To jest archiwalna wersja serwisu nj24.pl Tygodnika Nowiny Jeleniogórskie. Zapraszamy do nowej odsłony: NJ24.PL.

Daleko na "piko" nie zajechał

Daleko na "piko" nie zajechał

34-letni kierowca nie zatrzymał się do kontroli na wezwania policyjnej drogówki. Po krótkim pościgu ulicami Zgorzelca i zatrzymaniu samochodu uciekiniera okazało się, dlaczego obawiał się kontaktu z mundurowymi. Miał ku temu trzy powody.

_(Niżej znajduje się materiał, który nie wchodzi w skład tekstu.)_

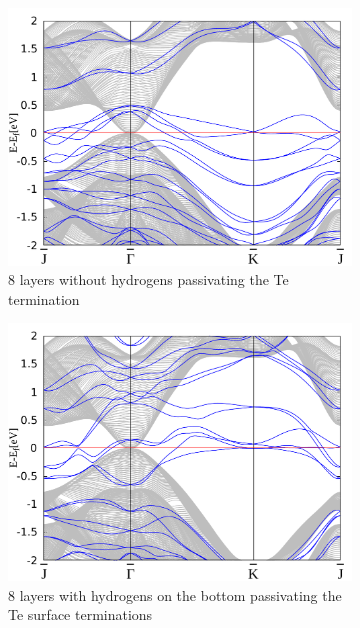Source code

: \begin{figure}[htbp]
		\begin{subfigure}[c]{.48\linewidth}
			\centering
			\includegraphics[width=\linewidth]{Te_and_Hg_termination/no_H_bulk+8_layers_no_dos_-2_2.pdf}
			\caption{8 layers without hydrogens passivating the Te termination}
		\end{subfigure}
		\hfill
		\begin{subfigure}[c]{.48\linewidth}
			\centering
			\includegraphics[width=\linewidth]{Te_and_Hg_termination/bulk+8_layers_no_dos_-2_2.pdf}
			\caption{8 layers with hydrogens on the bottom passivating the Te surface terminations}
		\end{subfigure}
		\begin{subfigure}[c]{.48\linewidth}
			\centering 

\end{subfigure}
\end{figure}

Kierowca samochodu nie zareagował na wyraźne sygnały – świetlne i dźwiękowe – jednoznacznie wzywające do zatrzymania się. Po krótkim pościgu auto zatrzymało się, ale kierowca dalej próbował uciekać pieszo. Szybko dopadli go mundurowi. 34-latek miał przy sobie piko, silnie uzależniającą substancję psychoaktywną. Dodatkowo z zachowania wynikało, że mężczyzna pozostaje pod wpływem narkotyków. Po sprawdzeniu policyjnej bazy danych okazało się jeszcze, że podejrzany jest poszukiwany do odbycia kary pozbawienia wolności za wcześniej popełnione przestępstwa. Do zasądzonego już wyroku 34-latkowi mogą dojść kolejne lata do odsiadki – nawet 5.

Komentarze (5)

O mamo. Ja naliczyłem tych powodów trzy .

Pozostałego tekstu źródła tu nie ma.